Mattis is expected to consider “deployability” - meaning the ability to serve in a war zone, participate in exercises or live for months on a ship - as the main legal reason to decide whether to separate service members from the military, the Journal reported.
President Donald Trump said on Twitter on July 26 that the U.S. government “will not accept or allow transgender individuals to serve in any capacity” in the military, a reversal of Pentagon policy.
The surprise announcement, citing healthcare costs and unit disruption, appealed to some in Trump’s conservative political base but created uncertainty for thousands of transgender service members, many of whom came out after the Pentagon said in 2016 it would allow transgender people to serve openly.
Five transgender members of the U.S. military including Iraq and Afghanistan war veterans sued Trump earlier this month, saying that the ban was made without consulting senior military commanders.
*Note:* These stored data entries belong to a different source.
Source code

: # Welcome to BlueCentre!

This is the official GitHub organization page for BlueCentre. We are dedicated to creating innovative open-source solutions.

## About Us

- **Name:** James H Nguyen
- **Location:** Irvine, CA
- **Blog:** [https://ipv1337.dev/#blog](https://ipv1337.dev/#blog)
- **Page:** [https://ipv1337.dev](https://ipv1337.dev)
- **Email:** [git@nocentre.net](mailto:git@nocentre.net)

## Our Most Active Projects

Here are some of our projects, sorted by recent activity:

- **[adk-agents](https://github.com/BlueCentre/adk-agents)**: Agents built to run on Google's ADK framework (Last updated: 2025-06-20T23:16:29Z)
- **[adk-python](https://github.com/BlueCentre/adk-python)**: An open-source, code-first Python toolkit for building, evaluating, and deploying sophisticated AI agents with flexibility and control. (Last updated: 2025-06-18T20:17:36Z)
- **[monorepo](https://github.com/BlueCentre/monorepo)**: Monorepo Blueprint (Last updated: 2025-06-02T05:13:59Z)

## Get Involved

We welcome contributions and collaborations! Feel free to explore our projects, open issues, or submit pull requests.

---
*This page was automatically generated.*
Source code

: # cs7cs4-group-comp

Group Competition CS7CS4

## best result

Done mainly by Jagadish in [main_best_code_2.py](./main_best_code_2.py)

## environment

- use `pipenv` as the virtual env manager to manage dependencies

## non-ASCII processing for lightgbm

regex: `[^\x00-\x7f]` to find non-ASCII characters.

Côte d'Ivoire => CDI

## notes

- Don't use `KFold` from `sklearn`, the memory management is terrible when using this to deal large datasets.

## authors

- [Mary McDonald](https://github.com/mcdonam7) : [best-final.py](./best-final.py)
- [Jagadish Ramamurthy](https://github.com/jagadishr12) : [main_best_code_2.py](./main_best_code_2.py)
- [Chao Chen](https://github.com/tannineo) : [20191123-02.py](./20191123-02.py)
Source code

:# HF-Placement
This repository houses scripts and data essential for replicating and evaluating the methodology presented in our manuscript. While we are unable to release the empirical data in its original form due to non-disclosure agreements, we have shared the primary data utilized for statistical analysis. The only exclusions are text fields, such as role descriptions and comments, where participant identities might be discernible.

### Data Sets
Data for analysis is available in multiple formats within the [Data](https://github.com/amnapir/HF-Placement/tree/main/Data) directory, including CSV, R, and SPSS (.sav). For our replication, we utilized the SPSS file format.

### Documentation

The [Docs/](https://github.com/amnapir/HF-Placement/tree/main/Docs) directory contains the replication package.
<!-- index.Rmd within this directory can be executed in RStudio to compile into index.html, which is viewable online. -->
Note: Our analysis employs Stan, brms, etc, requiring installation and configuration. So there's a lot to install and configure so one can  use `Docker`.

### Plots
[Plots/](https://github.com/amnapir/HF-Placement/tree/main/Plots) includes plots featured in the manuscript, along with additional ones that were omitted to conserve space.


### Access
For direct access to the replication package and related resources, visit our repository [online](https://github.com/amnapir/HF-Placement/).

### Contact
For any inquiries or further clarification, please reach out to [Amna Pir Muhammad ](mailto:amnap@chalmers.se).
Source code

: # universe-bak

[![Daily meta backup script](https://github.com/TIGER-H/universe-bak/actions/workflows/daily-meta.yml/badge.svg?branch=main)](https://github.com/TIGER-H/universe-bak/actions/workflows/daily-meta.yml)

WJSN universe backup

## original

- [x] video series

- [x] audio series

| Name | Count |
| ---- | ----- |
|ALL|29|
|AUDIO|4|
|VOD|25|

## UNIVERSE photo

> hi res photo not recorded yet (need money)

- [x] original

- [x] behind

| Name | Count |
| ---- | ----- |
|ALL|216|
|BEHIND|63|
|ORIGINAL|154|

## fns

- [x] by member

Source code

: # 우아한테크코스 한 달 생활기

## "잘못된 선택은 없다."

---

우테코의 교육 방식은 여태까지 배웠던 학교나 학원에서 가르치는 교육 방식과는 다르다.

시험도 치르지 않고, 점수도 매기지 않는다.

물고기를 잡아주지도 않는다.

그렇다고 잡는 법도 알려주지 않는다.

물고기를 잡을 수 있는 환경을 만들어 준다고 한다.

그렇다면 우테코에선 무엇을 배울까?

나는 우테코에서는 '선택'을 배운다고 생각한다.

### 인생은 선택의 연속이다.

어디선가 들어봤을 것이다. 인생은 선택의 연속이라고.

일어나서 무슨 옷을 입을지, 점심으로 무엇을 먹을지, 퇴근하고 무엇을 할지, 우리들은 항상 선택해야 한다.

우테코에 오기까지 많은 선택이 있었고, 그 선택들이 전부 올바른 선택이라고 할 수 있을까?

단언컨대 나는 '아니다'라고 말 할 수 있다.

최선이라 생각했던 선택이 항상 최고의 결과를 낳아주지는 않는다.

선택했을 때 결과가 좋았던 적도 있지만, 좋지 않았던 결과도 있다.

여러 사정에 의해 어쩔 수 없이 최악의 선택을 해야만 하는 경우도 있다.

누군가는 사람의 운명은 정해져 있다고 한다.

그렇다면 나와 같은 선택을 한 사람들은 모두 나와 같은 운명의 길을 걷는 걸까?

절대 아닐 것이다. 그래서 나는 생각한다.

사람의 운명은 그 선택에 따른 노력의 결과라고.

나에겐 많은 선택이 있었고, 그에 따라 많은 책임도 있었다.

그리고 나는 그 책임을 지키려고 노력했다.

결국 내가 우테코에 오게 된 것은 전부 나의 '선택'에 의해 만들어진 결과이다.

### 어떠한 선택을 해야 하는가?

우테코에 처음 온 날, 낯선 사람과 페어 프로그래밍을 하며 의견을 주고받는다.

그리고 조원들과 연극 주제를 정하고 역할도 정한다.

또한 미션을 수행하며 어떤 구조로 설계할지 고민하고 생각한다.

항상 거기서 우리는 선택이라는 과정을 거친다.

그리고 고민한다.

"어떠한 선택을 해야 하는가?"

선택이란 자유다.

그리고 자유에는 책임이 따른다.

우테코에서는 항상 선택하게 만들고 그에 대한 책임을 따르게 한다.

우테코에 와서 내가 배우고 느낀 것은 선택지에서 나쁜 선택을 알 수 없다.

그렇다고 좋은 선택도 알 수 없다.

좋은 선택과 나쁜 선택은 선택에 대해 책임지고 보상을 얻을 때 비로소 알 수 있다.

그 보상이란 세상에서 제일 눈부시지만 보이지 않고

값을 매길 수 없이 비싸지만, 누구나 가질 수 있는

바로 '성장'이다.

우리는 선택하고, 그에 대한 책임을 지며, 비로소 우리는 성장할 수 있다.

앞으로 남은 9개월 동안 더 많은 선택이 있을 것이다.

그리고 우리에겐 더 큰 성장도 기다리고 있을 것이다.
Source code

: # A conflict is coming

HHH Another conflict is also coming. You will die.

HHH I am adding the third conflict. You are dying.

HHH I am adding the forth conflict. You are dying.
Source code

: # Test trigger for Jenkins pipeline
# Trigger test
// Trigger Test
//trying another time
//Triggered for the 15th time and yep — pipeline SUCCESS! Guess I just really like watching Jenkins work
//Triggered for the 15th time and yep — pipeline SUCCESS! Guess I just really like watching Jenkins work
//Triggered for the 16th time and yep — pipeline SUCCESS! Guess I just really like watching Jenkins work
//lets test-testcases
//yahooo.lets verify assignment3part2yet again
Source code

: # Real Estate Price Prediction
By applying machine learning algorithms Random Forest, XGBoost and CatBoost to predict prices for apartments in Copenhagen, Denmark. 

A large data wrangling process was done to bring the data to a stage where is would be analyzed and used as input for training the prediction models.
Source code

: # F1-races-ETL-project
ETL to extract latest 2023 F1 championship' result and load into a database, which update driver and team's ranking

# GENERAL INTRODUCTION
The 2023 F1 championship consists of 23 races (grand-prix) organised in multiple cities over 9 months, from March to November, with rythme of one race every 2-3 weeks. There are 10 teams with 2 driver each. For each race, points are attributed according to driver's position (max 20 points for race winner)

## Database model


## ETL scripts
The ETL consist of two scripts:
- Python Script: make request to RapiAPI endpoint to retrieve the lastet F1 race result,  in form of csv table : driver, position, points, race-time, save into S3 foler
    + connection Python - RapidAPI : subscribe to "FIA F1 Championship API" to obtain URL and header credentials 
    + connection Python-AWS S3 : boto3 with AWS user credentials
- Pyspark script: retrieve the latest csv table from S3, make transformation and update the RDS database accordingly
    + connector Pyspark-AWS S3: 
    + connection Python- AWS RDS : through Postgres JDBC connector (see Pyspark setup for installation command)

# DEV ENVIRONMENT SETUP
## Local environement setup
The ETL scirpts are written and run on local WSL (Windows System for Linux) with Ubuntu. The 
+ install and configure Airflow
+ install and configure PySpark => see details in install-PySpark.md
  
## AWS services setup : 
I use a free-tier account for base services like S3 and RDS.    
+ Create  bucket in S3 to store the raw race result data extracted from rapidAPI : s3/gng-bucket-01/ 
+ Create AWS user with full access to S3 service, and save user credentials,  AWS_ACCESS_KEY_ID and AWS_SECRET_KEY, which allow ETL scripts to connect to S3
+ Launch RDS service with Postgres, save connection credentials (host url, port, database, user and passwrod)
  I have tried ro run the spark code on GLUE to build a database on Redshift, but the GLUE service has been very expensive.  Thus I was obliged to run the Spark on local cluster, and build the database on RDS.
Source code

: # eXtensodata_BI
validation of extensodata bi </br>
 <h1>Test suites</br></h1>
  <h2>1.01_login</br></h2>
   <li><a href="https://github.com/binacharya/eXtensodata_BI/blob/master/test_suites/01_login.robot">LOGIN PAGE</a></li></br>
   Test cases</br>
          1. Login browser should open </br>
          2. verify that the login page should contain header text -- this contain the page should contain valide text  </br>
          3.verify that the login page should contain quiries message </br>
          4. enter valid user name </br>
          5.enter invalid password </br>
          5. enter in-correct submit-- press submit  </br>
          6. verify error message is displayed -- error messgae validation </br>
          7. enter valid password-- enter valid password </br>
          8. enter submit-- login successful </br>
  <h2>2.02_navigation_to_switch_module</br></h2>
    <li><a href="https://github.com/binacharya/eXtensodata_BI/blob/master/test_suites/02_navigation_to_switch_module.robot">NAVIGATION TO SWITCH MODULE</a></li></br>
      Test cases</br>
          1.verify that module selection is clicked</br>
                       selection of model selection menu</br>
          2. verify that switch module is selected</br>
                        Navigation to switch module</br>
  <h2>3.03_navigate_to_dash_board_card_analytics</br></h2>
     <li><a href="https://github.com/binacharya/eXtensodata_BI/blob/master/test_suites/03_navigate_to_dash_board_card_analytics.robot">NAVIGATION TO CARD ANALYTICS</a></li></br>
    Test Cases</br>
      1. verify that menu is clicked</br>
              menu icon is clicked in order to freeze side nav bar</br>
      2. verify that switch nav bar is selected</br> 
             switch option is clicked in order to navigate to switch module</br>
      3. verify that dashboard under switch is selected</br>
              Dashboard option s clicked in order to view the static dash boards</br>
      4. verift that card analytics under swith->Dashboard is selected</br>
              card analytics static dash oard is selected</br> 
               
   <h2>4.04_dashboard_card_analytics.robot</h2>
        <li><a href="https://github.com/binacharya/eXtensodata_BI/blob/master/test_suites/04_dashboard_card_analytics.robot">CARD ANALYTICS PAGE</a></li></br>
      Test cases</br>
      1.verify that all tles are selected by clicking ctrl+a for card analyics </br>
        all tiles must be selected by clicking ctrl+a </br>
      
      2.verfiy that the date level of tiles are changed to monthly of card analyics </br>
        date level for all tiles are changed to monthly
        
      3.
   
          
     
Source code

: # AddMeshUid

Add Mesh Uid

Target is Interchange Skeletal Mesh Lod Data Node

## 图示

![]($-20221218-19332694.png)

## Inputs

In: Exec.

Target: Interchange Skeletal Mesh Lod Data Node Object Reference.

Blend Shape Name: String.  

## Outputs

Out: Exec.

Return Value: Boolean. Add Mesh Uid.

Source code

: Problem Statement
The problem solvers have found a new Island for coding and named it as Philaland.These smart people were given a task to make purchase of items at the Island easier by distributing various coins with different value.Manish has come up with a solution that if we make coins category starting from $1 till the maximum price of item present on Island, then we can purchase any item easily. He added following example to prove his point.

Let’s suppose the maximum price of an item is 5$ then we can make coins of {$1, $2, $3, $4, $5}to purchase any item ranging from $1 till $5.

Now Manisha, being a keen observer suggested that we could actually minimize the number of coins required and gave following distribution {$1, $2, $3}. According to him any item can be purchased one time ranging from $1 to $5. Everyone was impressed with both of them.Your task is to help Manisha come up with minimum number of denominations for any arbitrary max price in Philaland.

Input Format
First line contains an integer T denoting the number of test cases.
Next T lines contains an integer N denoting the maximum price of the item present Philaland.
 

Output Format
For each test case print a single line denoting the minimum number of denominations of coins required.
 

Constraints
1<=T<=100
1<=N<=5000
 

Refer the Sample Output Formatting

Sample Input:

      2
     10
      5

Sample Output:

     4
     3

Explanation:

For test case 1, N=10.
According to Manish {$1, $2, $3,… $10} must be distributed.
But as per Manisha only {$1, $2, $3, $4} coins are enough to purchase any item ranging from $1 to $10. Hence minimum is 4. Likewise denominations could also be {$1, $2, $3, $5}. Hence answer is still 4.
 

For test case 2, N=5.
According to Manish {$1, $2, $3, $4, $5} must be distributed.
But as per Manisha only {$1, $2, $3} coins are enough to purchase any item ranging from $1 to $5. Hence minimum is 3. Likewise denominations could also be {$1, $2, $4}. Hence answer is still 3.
It named as defendants Trump, Mattis and other military leaders including Joseph Dunford, chairman of the Joint Chiefs of Staff.
Dunford said in a memo a day after Trump’s tweets that there would be no change in policy until Mattis received an official order from the president.
Stephen Peters at the Human Rights Campaign, an advocacy group for LGBTQ rights, responded in a tweet: “This proves @realdonaldtrump knows nothing about what it means to be #transgender or to serve in the military. Trans service members already do deploy, proving repeatedly what matters is their ability to accomplish the mission, not gender identity.”
The Obama administration, which ended the transgender ban in 2016, allowed currently serving transgender personnel to immediately begin serving openly but set July 1, 2017, as the start of new enlistments by openly transgender people.